Why do you 'think' you need polyfill other than you read about it on the internet. Polyfill is a tuning aid and is not automatically thrown at a problem you do not know you have. Car audio is all about tuning ...in MANY ways. An 'ideal' enclosure is somewhat of a misnomer since cabin gain is not taken into account when this 'ideal' is determined. In some cases you need to remove volume in a box with blocks of wood. Other times you need nothing ...other times you need different amounts of polyfill.

If you are wanting to 'do it right' you need to use a PNG / RTA and see what you have then adjust / listen / retest. If you just want a sub ...put some polyfill in it and be happy.

>^..^<


----------



## Dominyon (Nov 27, 2010)

Catman said:


> Why do you 'think' you need polyfill other than you read about it on the internet.





Catman said:


> If you just want a sub ...put some polyfill in it and be happy.


Basically I am a guy who (yes) just wants a sub for frequency range in my setup. I 'think' I want poly-fil because it may make my subwoofer perform better than if it were not present.

Other than setting high/low pass filters and gains on the amp I don't really plan on doing any adjusting. As you mentioned I will then just "be happy" with my louder, fuller range sound. However if there is a magical way (poly-fil) to make my sub sound better that is quick, easy and inexpensive why not do it. That i why I am seeking advice as to whether or not it is really beneficial with my given box stats.

And btw, thanks for the reply! I really liked the second comment I quoted, described me to a T


----------



## Bayboy (Dec 29, 2010)

I always use it even though box size accuracy is key. My main goal to absorb internal reflections from going back into the cone. Like Catman stated, this can very well also involve adding more fill or reducing the internal volume to keep Q constant. Unless your anal and/or your sub is in a trunk divided by the rear seat you're not going to notice it much. I always drive trucks, hatchbacks, or a small suv so it matters to me.


Just build the box according to specs and add a little so you won't wonder.


----------



## ZAKOH (Nov 26, 2010)

I have been told that most "recommended" box size specs are the specs at which the amp will handle fine the rated power. Less air == more spring power, less likely the amp will tear itself apart. Because of this, the "recommended" box sizes are unnecessarily small.
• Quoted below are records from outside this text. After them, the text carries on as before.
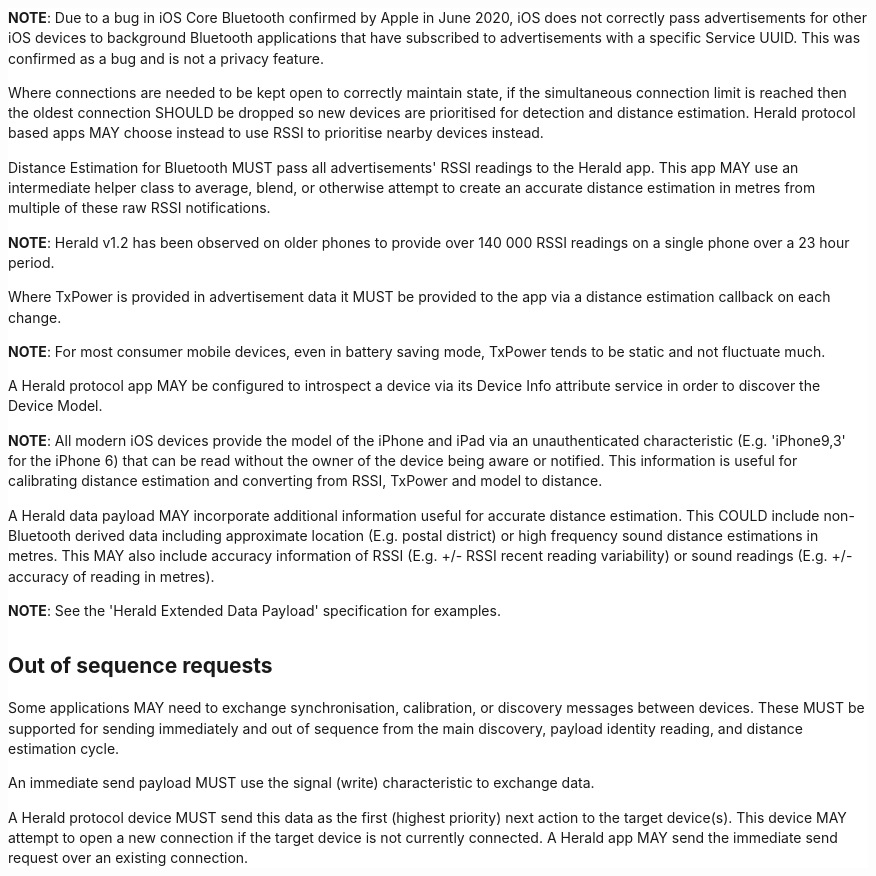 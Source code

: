 **NOTE**: Due to a bug in iOS Core Bluetooth confirmed by Apple in June 2020, iOS does not correctly pass advertisements for other iOS devices
to background Bluetooth applications that have subscribed to advertisements with a specific Service UUID. This was confirmed as a bug and is not a privacy feature.

Where connections are needed to be kept open to correctly maintain state, if the simultaneous connection limit is reached then the oldest connection SHOULD be dropped so new
devices are prioritised for detection and distance estimation. Herald protocol based apps MAY choose instead to use RSSI to prioritise nearby devices instead.

Distance Estimation for Bluetooth MUST pass all advertisements' RSSI readings to the Herald app. This app MAY use an intermediate helper class to average, blend, or otherwise
attempt to create an accurate distance estimation in metres from multiple of these raw RSSI notifications.

**NOTE**: Herald v1.2 has been observed on older phones to provide over 140 000 RSSI readings on a single phone over a 23 hour period.

Where TxPower is provided in advertisement data it MUST be provided to the app via a distance estimation callback on each change.

**NOTE**: For most consumer mobile devices, even in battery saving mode, TxPower tends to be static and not fluctuate much.

A Herald protocol app MAY be configured to introspect a device via its Device Info attribute service in order to 
discover the Device Model.

**NOTE**: All modern iOS devices provide the model of the iPhone and iPad via an unauthenticated characteristic (E.g. 'iPhone9,3' for the iPhone 6) that can be read
without the owner of the device being aware or notified. This information is useful for calibrating distance estimation and converting from RSSI, TxPower and model
to distance.

A Herald data payload MAY incorporate additional information useful for accurate distance estimation. This COULD include
non-Bluetooth derived data including approximate location (E.g. postal district) or high frequency sound distance estimations in metres.
This MAY also include accuracy information of RSSI (E.g. +/- RSSI recent reading variability) or sound readings (E.g. +/- accuracy of reading in metres).

**NOTE**: See the 'Herald Extended Data Payload' specification for examples.

## Out of sequence requests

Some applications MAY need to exchange synchronisation, calibration, or discovery messages between devices. These MUST be supported for sending
immediately and out of sequence from the main discovery, payload identity reading, and distance estimation cycle.

An immediate send payload MUST use the signal (write) characteristic to exchange data.

A Herald protocol device MUST send this data as the first (highest priority) next action to the target device(s). This device MAY attempt to
open a new connection if the target device is not currently connected. A Herald app MAY send the immediate send request over an existing connection.
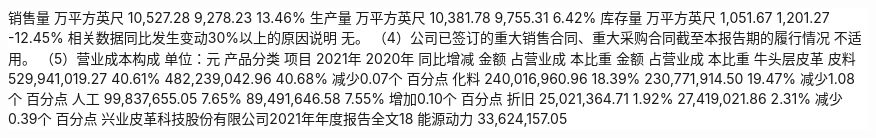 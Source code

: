 销售量
万平方英尺
10,527.28
9,278.23
13.46%
生产量
万平方英尺
10,381.78
9,755.31
6.42%
库存量
万平方英尺
1,051.67
1,201.27
-12.45%
相关数据同比发生变动30%以上的原因说明
无。
（4）公司已签订的重大销售合同、重大采购合同截至本报告期的履行情况
不适用。
（5）营业成本构成
单位：元
产品分类
项目
2021年
2020年
同比增减
金额
占营业成
本比重
金额
占营业成
本比重
牛头层皮革
皮料
529,941,019.27
40.61%
482,239,042.96
40.68%
减少0.07个
百分点
化料
240,016,960.96
18.39%
230,771,914.50
19.47%
减少1.08个
百分点
人工
99,837,655.05
7.65%
89,491,646.58
7.55%
增加0.10个
百分点
折旧
25,021,364.71
1.92%
27,419,021.86
2.31%
减少0.39个
百分点
兴业皮革科技股份有限公司2021年年度报告全文18
能源动力
33,624,157.05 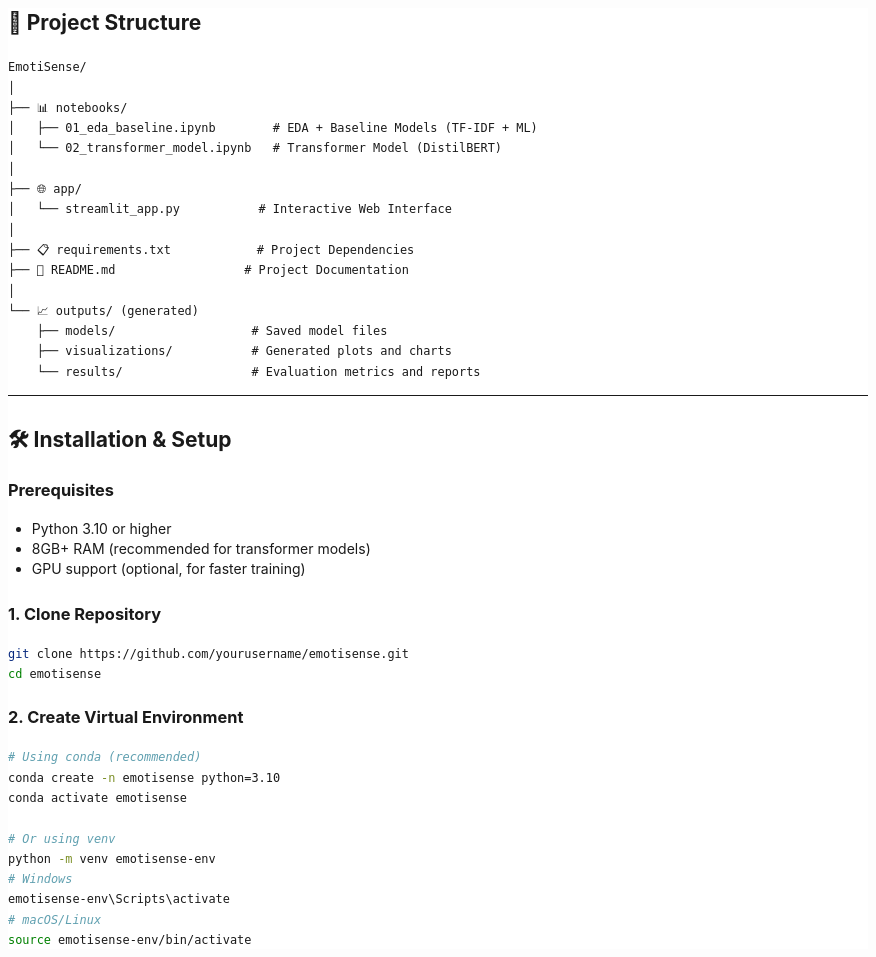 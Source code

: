 
## 📁 Project Structure

```
EmotiSense/
│
├── 📊 notebooks/
│   ├── 01_eda_baseline.ipynb        # EDA + Baseline Models (TF-IDF + ML)
│   └── 02_transformer_model.ipynb   # Transformer Model (DistilBERT)
│
├── 🌐 app/
│   └── streamlit_app.py           # Interactive Web Interface
│
├── 📋 requirements.txt            # Project Dependencies
├── 📖 README.md                  # Project Documentation
│
└── 📈 outputs/ (generated)
    ├── models/                   # Saved model files
    ├── visualizations/           # Generated plots and charts
    └── results/                  # Evaluation metrics and reports
```

---

## 🛠️ Installation & Setup

### Prerequisites
- Python 3.10 or higher
- 8GB+ RAM (recommended for transformer models)
- GPU support (optional, for faster training)

### 1. Clone Repository
```bash
git clone https://github.com/yourusername/emotisense.git
cd emotisense
```

### 2. Create Virtual Environment
```bash
# Using conda (recommended)
conda create -n emotisense python=3.10
conda activate emotisense

# Or using venv
python -m venv emotisense-env
# Windows
emotisense-env\Scripts\activate
# macOS/Linux
source emotisense-env/bin/activate
```
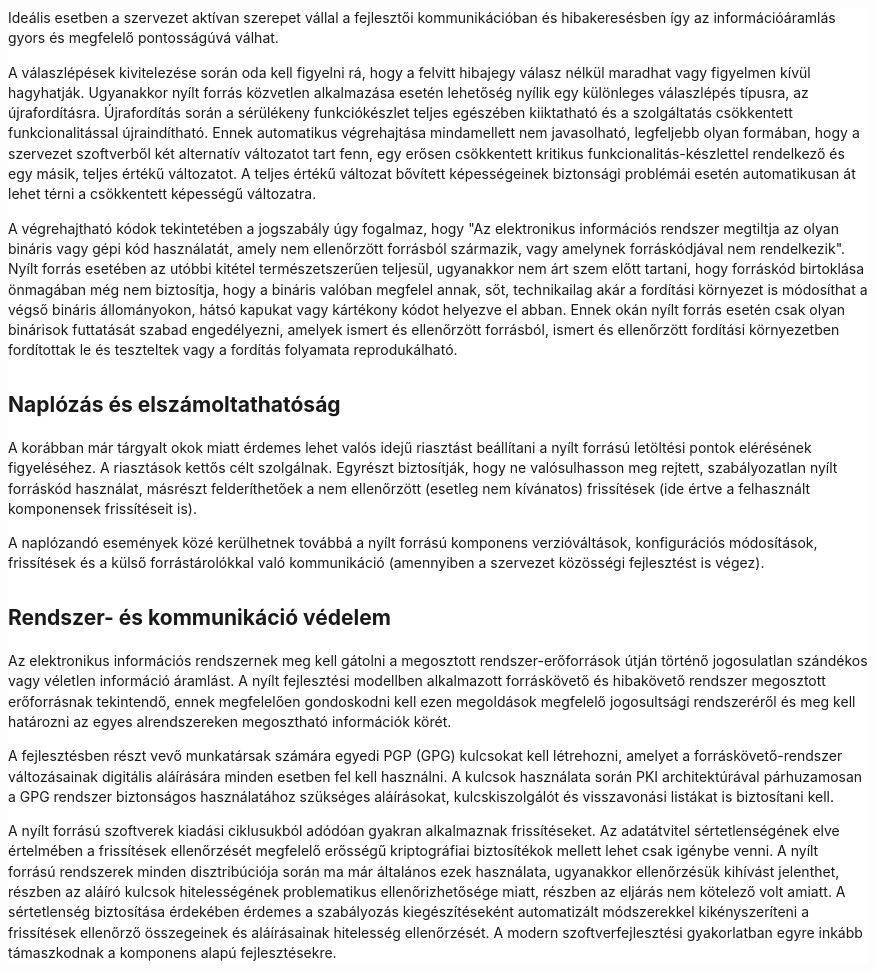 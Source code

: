 Ideális esetben a szervezet aktívan szerepet vállal a fejlesztői kommunikációban és hibakeresésben így az információáramlás gyors és megfelelő pontosságúvá válhat. 

A válaszlépések kivitelezése során oda kell figyelni rá, hogy a felvitt hibajegy válasz nélkül maradhat vagy figyelmen kívül hagyhatják. Ugyanakkor nyílt forrás közvetlen alkalmazása esetén lehetőség nyílik egy különleges válaszlépés típusra, az újrafordításra. Újrafordítás során a sérülékeny funkciókészlet teljes egészében kiiktatható és a szolgáltatás csökkentett funkcionalitással újraindítható. Ennek automatikus végrehajtása mindamellett nem javasolható, legfeljebb olyan formában, hogy a szervezet szoftverből két alternatív változatot tart fenn, egy erősen csökkentett kritikus funkcionalitás-készlettel rendelkező és egy másik, teljes értékű változatot. A teljes értékű változat bővített képességeinek biztonsági problémái esetén automatikusan át lehet térni a csökkentett képességű változatra.

A végrehajtható kódok tekintetében a jogszabály úgy fogalmaz, hogy "Az elektronikus információs rendszer megtiltja az olyan bináris vagy gépi kód használatát, amely nem ellenőrzött forrásból származik, vagy amelynek forráskódjával nem rendelkezik". Nyílt forrás esetében az utóbbi kitétel természetszerűen teljesül, ugyanakkor nem árt szem előtt tartani, hogy forráskód birtoklása önmagában még nem biztosítja, hogy a bináris valóban megfelel annak, sőt, technikailag akár a fordítási környezet is módosíthat a végső bináris állományokon, hátsó kapukat vagy kártékony kódot helyezve el abban. Ennek okán nyílt forrás esetén csak olyan binárisok futtatását szabad engedélyezni, amelyek ismert és ellenőrzött forrásból, ismert és ellenőrzött fordítási környezetben fordítottak le és teszteltek vagy a fordítás folyamata reprodukálható.


## Naplózás és elszámoltathatóság

A korábban már tárgyalt okok miatt érdemes lehet valós idejű riasztást beállítani a nyílt forrású letöltési pontok elérésének figyeléséhez.  A riasztások kettős célt szolgálnak. Egyrészt biztosítják, hogy ne valósulhasson meg rejtett, szabályozatlan nyílt forráskód használat, másrészt felderíthetőek a nem ellenőrzött (esetleg nem kívánatos) frissítések (ide értve a felhasznált komponensek frissítéseit is).

A naplózandó események közé kerülhetnek továbbá a nyílt forrású komponens verzióváltások, konfigurációs módosítások, frissítések és a külső forrástárolókkal való kommunikáció (amennyiben a szervezet közösségi fejlesztést is végez).

## Rendszer- és kommunikáció védelem


Az elektronikus információs rendszernek meg kell gátolni a megosztott rendszer-erőforrások útján történő jogosulatlan szándékos vagy véletlen információ áramlást. A nyílt fejlesztési modellben alkalmazott forráskövető és hibakövető rendszer megosztott erőforrásnak tekintendő, ennek megfelelően gondoskodni kell ezen megoldások megfelelő jogosultsági rendszeréről és meg kell határozni az egyes alrendszereken megosztható információk körét.

A fejlesztésben részt vevő munkatársak számára egyedi PGP (GPG) kulcsokat kell létrehozni, amelyet a forráskövető-rendszer változásainak digitális aláírására minden esetben fel kell használni. A kulcsok használata során PKI architektúrával párhuzamosan a GPG rendszer biztonságos használatához szükséges aláírásokat, kulcskiszolgálót és visszavonási listákat is biztosítani kell.

A nyílt forrású szoftverek kiadási ciklusukból adódóan gyakran alkalmaznak frissítéseket. Az adatátvitel sértetlenségének elve értelmében a frissítések ellenőrzését megfelelő erősségű kriptográfiai biztosítékok mellett lehet csak igénybe venni. A nyílt forrású rendszerek minden disztribúciója során ma már általános ezek használata, ugyanakkor ellenőrzésük kihívást jelenthet, részben az aláíró kulcsok hitelességének problematikus ellenőrizhetősége miatt, részben az eljárás nem kötelező volt amiatt. A sértetlenség biztosítása érdekében érdemes a szabályozás kiegészítéseként automatizált módszerekkel kikényszeríteni a frissítések ellenőrző összegeinek és aláírásainak hitelesség ellenőrzését. A modern szoftverfejlesztési gyakorlatban egyre inkább támaszkodnak a komponens alapú fejlesztésekre. 

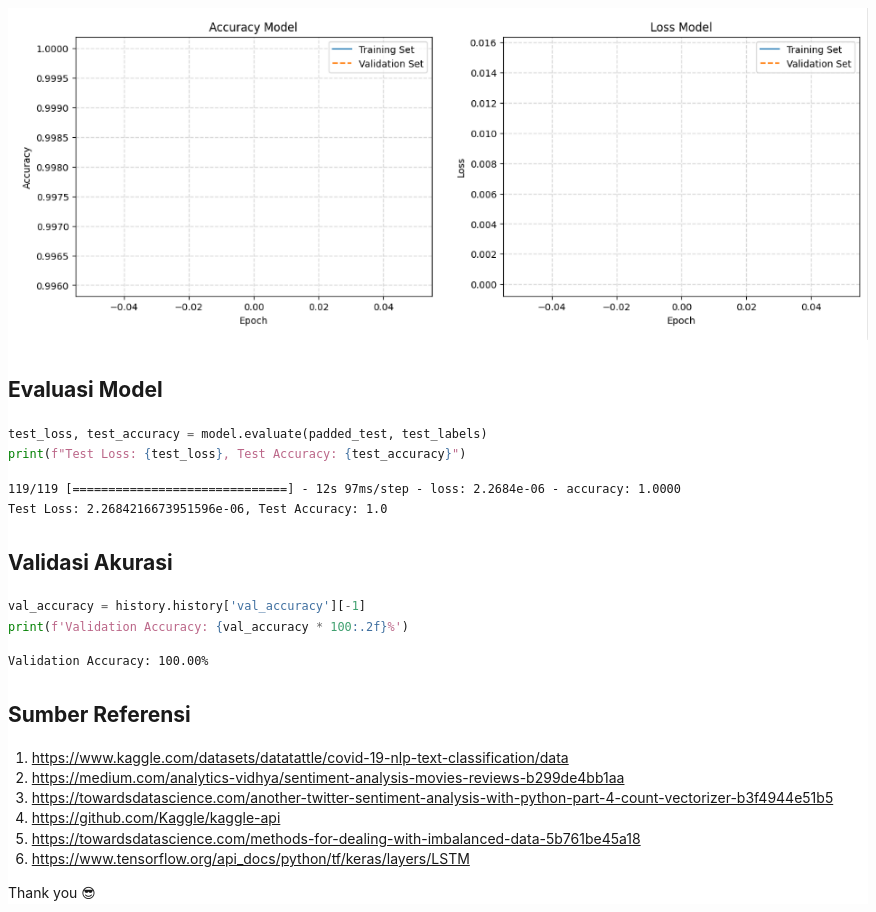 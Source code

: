 ![plot diagram](https://github.com/ruslianwar/astro-paper/blob/main/src/assets/images/2024-01-17_17-39.png)

## Evaluasi Model

```python
test_loss, test_accuracy = model.evaluate(padded_test, test_labels)
print(f"Test Loss: {test_loss}, Test Accuracy: {test_accuracy}")
```
```
119/119 [==============================] - 12s 97ms/step - loss: 2.2684e-06 - accuracy: 1.0000
Test Loss: 2.2684216673951596e-06, Test Accuracy: 1.0
```
## Validasi Akurasi
```python
val_accuracy = history.history['val_accuracy'][-1]
print(f'Validation Accuracy: {val_accuracy * 100:.2f}%')
```
```
Validation Accuracy: 100.00%
```

## Sumber Referensi

1. https://www.kaggle.com/datasets/datatattle/covid-19-nlp-text-classification/data
1. https://medium.com/analytics-vidhya/sentiment-analysis-movies-reviews-b299de4bb1aa
1. https://towardsdatascience.com/another-twitter-sentiment-analysis-with-python-part-4-count-vectorizer-b3f4944e51b5
1. https://github.com/Kaggle/kaggle-api
1. https://towardsdatascience.com/methods-for-dealing-with-imbalanced-data-5b761be45a18
1. https://www.tensorflow.org/api_docs/python/tf/keras/layers/LSTM

Thank you :sunglasses:
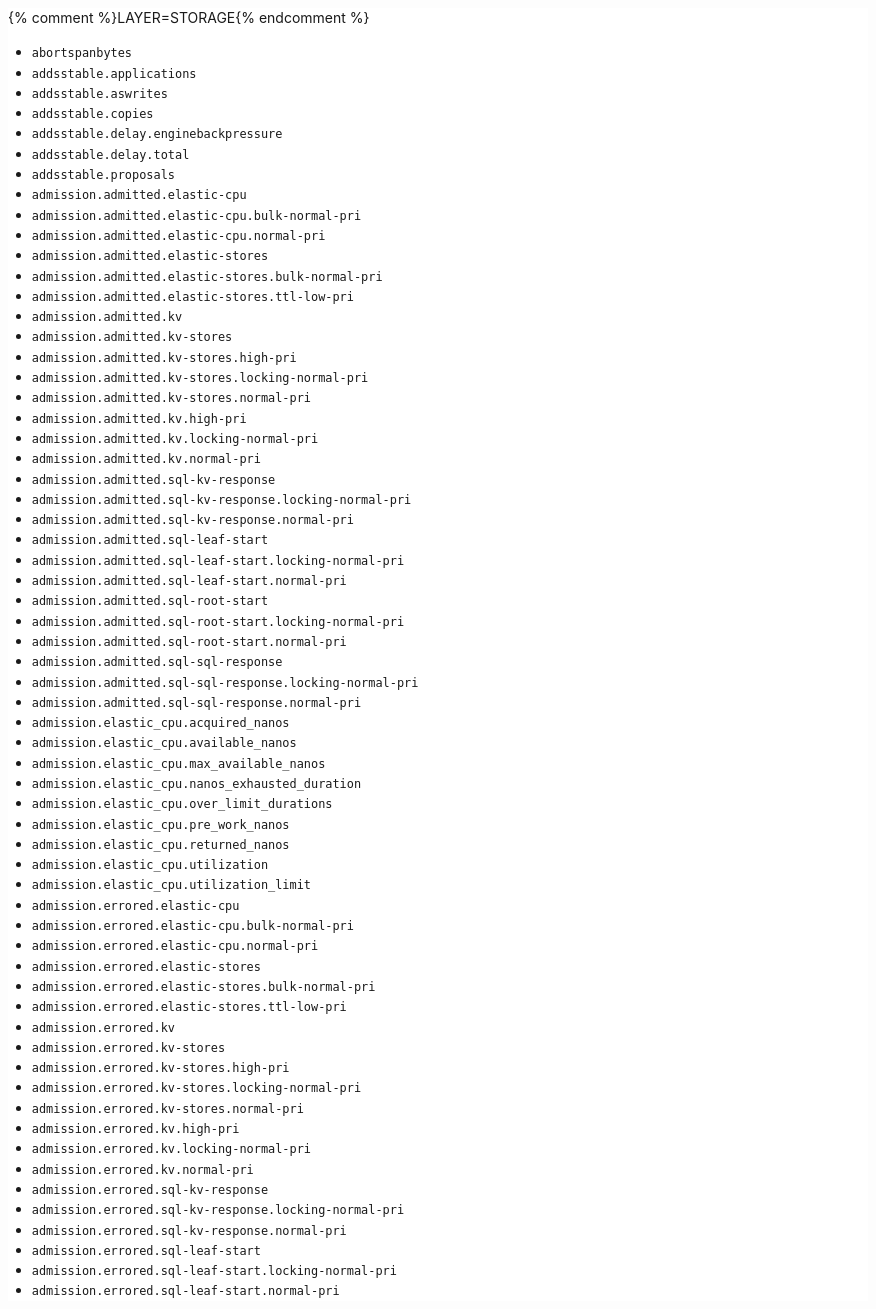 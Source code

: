 {% comment %}LAYER=STORAGE{% endcomment %}

- `abortspanbytes`
- `addsstable.applications`
- `addsstable.aswrites`
- `addsstable.copies`
- `addsstable.delay.enginebackpressure`
- `addsstable.delay.total`
- `addsstable.proposals`
- `admission.admitted.elastic-cpu`
- `admission.admitted.elastic-cpu.bulk-normal-pri`
- `admission.admitted.elastic-cpu.normal-pri`
- `admission.admitted.elastic-stores`
- `admission.admitted.elastic-stores.bulk-normal-pri`
- `admission.admitted.elastic-stores.ttl-low-pri`
- `admission.admitted.kv`
- `admission.admitted.kv-stores`
- `admission.admitted.kv-stores.high-pri`
- `admission.admitted.kv-stores.locking-normal-pri`
- `admission.admitted.kv-stores.normal-pri`
- `admission.admitted.kv.high-pri`
- `admission.admitted.kv.locking-normal-pri`
- `admission.admitted.kv.normal-pri`
- `admission.admitted.sql-kv-response`
- `admission.admitted.sql-kv-response.locking-normal-pri`
- `admission.admitted.sql-kv-response.normal-pri`
- `admission.admitted.sql-leaf-start`
- `admission.admitted.sql-leaf-start.locking-normal-pri`
- `admission.admitted.sql-leaf-start.normal-pri`
- `admission.admitted.sql-root-start`
- `admission.admitted.sql-root-start.locking-normal-pri`
- `admission.admitted.sql-root-start.normal-pri`
- `admission.admitted.sql-sql-response`
- `admission.admitted.sql-sql-response.locking-normal-pri`
- `admission.admitted.sql-sql-response.normal-pri`
- `admission.elastic_cpu.acquired_nanos`
- `admission.elastic_cpu.available_nanos`
- `admission.elastic_cpu.max_available_nanos`
- `admission.elastic_cpu.nanos_exhausted_duration`
- `admission.elastic_cpu.over_limit_durations`
- `admission.elastic_cpu.pre_work_nanos`
- `admission.elastic_cpu.returned_nanos`
- `admission.elastic_cpu.utilization`
- `admission.elastic_cpu.utilization_limit`
- `admission.errored.elastic-cpu`
- `admission.errored.elastic-cpu.bulk-normal-pri`
- `admission.errored.elastic-cpu.normal-pri`
- `admission.errored.elastic-stores`
- `admission.errored.elastic-stores.bulk-normal-pri`
- `admission.errored.elastic-stores.ttl-low-pri`
- `admission.errored.kv`
- `admission.errored.kv-stores`
- `admission.errored.kv-stores.high-pri`
- `admission.errored.kv-stores.locking-normal-pri`
- `admission.errored.kv-stores.normal-pri`
- `admission.errored.kv.high-pri`
- `admission.errored.kv.locking-normal-pri`
- `admission.errored.kv.normal-pri`
- `admission.errored.sql-kv-response`
- `admission.errored.sql-kv-response.locking-normal-pri`
- `admission.errored.sql-kv-response.normal-pri`
- `admission.errored.sql-leaf-start`
- `admission.errored.sql-leaf-start.locking-normal-pri`
- `admission.errored.sql-leaf-start.normal-pri`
They're meant for SPL, not SQ. A lot of people just double that size, and then add polyfill. I personally put a 300watt 12 inch sub, which has 0.7 ft recommended enclosure size, into 1.15 cu ft sealed box and added almost 1.5 pounds of polyfill extracted from a $5 wallmart pillow. I honestly can't vouch whether my sub sounds better or worse than before adding polyfill. I have been doing too much tweaking in other parts of system as well. It does sound awesome right now.


----------



## tornaido_3927 (Nov 23, 2009)

ZAKOH said:


> Less air == more spring power, less likely the amp will tear *the speaker* apart.


Fixed 

Dominyon, which JL sub do you have? And do you have any specs for it?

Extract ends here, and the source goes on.